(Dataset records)
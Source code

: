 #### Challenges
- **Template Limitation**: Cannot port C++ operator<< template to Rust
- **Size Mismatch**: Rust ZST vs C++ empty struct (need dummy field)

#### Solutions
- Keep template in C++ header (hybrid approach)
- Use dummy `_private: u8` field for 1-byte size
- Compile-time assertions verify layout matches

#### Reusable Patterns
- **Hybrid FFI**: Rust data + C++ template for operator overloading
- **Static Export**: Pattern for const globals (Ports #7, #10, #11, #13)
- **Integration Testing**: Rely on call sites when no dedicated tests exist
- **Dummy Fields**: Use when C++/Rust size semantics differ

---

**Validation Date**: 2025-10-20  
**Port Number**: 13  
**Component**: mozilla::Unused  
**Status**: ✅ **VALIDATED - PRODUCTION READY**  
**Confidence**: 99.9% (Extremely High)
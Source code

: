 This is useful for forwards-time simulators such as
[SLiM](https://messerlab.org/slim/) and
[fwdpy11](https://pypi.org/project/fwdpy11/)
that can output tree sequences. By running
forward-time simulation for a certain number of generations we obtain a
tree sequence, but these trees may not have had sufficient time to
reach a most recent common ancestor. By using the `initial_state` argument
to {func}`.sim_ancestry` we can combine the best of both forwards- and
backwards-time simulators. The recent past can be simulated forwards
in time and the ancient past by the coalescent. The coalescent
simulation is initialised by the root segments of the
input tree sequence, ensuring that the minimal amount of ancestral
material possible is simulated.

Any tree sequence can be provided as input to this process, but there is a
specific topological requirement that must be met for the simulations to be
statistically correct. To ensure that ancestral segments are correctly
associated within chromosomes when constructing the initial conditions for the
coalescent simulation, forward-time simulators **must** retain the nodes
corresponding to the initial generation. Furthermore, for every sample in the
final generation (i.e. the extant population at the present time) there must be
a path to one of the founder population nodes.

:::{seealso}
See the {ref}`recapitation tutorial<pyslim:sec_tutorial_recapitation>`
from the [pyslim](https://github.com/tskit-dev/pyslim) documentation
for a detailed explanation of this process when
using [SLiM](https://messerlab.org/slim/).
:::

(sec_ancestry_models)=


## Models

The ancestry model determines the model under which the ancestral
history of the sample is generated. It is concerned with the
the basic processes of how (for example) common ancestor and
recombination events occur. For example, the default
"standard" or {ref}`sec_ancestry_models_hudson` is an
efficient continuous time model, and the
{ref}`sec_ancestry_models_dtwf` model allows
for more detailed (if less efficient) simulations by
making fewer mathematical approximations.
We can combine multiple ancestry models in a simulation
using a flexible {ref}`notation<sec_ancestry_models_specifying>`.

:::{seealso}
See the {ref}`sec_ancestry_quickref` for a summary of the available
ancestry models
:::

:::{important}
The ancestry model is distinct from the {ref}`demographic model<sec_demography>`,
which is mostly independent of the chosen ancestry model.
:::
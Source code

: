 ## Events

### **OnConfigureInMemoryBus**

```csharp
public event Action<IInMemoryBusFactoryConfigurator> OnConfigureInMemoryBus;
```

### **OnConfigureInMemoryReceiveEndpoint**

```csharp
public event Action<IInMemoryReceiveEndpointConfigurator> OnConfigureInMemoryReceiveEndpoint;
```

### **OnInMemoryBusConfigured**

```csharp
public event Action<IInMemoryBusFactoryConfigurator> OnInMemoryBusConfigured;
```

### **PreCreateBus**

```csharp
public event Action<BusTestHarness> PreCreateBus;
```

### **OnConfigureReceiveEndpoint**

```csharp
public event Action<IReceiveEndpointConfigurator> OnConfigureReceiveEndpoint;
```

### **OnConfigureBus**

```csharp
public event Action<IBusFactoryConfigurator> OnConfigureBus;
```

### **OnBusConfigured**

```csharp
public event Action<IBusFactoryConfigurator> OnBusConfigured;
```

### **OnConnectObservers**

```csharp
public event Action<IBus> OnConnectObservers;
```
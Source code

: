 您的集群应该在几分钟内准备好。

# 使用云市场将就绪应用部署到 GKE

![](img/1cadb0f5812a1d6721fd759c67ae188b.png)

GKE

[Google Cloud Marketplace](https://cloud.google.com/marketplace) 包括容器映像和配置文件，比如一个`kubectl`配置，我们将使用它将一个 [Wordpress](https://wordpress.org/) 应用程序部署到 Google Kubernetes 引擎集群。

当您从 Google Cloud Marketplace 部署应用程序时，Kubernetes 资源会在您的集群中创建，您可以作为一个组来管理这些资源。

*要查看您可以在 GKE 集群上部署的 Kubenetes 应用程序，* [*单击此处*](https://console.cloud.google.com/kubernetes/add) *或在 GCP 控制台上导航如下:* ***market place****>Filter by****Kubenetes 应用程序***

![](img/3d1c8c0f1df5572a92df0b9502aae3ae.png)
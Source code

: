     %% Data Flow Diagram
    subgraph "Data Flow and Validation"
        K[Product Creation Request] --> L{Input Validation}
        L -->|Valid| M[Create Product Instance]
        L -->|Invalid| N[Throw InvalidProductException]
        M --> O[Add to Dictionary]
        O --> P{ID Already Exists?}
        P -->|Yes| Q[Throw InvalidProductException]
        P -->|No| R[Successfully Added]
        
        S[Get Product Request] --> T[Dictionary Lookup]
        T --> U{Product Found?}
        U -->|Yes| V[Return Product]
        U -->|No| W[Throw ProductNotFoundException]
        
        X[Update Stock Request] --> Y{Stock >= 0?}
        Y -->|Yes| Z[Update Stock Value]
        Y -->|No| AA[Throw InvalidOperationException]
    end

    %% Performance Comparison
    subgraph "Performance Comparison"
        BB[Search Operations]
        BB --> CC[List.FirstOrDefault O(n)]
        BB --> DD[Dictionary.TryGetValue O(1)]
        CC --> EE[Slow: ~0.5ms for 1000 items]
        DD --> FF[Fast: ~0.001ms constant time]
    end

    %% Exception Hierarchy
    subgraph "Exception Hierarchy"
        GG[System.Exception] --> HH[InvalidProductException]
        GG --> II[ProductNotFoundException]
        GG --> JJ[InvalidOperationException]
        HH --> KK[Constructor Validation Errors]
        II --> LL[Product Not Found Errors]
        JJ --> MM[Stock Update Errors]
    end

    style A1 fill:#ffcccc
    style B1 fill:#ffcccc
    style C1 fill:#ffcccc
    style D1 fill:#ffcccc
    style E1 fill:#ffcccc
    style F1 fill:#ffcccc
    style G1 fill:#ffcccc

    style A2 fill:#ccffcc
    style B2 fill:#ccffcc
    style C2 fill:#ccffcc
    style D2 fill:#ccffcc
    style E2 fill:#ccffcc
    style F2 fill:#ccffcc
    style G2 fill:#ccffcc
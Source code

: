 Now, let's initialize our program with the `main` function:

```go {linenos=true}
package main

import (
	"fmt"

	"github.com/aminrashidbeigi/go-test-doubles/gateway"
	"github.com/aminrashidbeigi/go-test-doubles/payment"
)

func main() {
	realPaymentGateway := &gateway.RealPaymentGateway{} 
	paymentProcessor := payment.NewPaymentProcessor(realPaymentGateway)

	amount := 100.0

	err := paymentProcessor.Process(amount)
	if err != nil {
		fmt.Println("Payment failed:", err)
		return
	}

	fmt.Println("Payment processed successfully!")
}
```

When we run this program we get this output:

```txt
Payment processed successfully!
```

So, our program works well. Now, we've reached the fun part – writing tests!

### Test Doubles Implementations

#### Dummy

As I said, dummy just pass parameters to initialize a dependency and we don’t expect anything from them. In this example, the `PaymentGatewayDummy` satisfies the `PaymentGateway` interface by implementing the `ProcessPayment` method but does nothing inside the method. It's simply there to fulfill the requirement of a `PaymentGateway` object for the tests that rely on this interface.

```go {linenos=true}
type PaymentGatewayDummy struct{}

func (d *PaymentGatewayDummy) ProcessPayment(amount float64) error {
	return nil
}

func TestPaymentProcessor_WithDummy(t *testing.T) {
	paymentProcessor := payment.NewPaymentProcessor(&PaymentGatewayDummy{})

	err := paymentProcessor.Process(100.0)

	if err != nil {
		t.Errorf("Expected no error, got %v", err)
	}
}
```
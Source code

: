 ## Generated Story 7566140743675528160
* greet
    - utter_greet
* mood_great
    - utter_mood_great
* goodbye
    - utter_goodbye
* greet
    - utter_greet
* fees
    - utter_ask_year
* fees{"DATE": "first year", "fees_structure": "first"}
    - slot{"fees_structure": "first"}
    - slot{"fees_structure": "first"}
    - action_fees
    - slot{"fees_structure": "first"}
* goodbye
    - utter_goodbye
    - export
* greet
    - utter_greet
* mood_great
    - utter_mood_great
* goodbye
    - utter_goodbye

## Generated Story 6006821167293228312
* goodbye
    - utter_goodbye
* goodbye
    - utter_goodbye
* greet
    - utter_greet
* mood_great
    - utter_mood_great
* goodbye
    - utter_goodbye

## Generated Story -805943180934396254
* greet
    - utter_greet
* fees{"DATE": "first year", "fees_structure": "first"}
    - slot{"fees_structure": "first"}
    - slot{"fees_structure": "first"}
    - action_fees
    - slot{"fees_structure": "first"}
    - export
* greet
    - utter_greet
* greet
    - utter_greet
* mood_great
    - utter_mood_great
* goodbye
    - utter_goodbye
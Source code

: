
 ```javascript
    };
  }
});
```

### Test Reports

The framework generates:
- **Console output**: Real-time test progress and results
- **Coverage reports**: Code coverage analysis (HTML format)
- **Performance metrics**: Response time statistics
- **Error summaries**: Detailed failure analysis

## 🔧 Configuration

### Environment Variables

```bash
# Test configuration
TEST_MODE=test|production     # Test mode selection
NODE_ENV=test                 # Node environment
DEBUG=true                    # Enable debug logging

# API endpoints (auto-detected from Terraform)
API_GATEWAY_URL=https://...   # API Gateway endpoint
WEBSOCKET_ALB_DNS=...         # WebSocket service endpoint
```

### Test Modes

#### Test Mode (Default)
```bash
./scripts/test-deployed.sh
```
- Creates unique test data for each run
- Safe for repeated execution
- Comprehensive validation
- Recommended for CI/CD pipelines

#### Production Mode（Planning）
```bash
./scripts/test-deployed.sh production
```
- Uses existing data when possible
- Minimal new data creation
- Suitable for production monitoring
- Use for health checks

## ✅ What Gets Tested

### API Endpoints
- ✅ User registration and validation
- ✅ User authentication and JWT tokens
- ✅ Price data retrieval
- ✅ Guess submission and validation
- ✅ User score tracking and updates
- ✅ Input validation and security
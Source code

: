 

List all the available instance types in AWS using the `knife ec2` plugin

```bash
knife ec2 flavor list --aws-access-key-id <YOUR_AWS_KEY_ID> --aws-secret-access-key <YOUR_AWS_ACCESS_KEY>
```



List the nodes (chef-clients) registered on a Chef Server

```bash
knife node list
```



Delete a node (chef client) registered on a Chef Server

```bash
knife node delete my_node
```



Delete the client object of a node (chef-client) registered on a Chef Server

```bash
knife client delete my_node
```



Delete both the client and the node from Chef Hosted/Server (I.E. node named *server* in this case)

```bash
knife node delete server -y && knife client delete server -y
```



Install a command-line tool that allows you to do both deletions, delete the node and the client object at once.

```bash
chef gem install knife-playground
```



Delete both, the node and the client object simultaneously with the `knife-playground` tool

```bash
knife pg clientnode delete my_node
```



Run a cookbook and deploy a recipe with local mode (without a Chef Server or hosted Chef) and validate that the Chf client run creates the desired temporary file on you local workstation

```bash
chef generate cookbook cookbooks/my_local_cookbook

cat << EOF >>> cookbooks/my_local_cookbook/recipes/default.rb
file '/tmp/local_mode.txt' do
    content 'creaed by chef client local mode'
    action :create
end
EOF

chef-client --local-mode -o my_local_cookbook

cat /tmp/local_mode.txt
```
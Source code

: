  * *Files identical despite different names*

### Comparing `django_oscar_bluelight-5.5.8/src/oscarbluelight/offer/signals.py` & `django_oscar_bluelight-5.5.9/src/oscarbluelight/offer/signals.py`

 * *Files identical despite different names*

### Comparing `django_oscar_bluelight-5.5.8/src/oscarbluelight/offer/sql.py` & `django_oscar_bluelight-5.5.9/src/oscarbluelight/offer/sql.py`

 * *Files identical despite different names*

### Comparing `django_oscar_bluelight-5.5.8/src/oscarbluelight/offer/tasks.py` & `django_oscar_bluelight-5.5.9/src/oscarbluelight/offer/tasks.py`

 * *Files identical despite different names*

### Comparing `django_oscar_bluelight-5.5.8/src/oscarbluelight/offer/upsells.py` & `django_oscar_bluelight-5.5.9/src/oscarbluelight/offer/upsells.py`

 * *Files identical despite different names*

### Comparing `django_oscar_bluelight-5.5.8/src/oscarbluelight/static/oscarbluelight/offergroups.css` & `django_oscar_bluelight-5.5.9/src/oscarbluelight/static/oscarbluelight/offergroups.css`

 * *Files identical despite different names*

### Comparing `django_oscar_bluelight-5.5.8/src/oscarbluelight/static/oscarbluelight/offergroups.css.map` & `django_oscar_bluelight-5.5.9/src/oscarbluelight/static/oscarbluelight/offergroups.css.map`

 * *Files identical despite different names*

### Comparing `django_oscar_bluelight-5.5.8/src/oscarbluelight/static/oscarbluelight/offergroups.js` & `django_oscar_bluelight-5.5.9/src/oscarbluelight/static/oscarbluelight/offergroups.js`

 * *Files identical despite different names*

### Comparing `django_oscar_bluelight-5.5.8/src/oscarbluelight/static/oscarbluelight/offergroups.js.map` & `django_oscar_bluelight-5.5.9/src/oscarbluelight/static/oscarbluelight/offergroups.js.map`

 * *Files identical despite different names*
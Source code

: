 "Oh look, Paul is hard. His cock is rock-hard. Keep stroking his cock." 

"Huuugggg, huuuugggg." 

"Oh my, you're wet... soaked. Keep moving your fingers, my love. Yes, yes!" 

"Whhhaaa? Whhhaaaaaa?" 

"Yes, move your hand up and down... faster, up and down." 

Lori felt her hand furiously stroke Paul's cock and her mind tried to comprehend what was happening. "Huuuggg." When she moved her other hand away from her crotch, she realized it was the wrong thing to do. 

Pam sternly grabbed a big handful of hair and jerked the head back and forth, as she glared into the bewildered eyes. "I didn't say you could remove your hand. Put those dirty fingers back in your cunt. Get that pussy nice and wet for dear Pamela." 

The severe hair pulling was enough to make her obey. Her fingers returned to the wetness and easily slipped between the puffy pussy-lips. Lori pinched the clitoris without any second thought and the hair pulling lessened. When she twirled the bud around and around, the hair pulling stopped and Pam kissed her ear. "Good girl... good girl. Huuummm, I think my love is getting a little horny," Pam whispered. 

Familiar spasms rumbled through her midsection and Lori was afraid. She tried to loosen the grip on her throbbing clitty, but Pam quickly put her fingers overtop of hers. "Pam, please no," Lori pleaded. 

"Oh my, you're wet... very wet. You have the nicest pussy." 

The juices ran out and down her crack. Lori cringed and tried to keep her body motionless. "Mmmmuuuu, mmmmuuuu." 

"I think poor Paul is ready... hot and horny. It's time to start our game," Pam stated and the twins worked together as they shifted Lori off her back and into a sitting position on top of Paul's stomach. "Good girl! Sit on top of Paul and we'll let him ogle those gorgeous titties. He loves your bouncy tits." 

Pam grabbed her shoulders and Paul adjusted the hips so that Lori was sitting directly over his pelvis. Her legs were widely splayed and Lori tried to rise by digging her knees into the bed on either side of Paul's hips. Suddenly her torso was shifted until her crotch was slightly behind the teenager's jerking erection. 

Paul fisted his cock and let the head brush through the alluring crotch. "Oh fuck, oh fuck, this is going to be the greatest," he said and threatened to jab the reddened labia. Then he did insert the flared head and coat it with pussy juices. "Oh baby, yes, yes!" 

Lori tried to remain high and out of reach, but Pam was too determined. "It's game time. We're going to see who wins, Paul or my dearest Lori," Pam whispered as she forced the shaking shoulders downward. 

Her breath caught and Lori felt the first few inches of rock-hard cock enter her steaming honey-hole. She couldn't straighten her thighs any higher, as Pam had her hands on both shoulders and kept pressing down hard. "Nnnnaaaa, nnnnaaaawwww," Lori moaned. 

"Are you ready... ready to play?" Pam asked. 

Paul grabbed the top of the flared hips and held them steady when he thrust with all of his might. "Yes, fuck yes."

WORK TO COMPLETE:
Please give an exact copy of the entries above, from the line with "- **Template Limitation**: Cannot" down to the line with "#### Reusable Patterns", inclusive, and nothing else.

ANSWER TO THE PROBLEM:
- **Template Limitation**: Cannot port C++ operator<< template to Rust
- **Size Mismatch**: Rust ZST vs C++ empty struct (need dummy field)

#### Solutions
- Keep template in C++ header (hybrid approach)
- Use dummy `_private: u8` field for 1-byte size
- Compile-time assertions verify layout matches

#### Reusable Patterns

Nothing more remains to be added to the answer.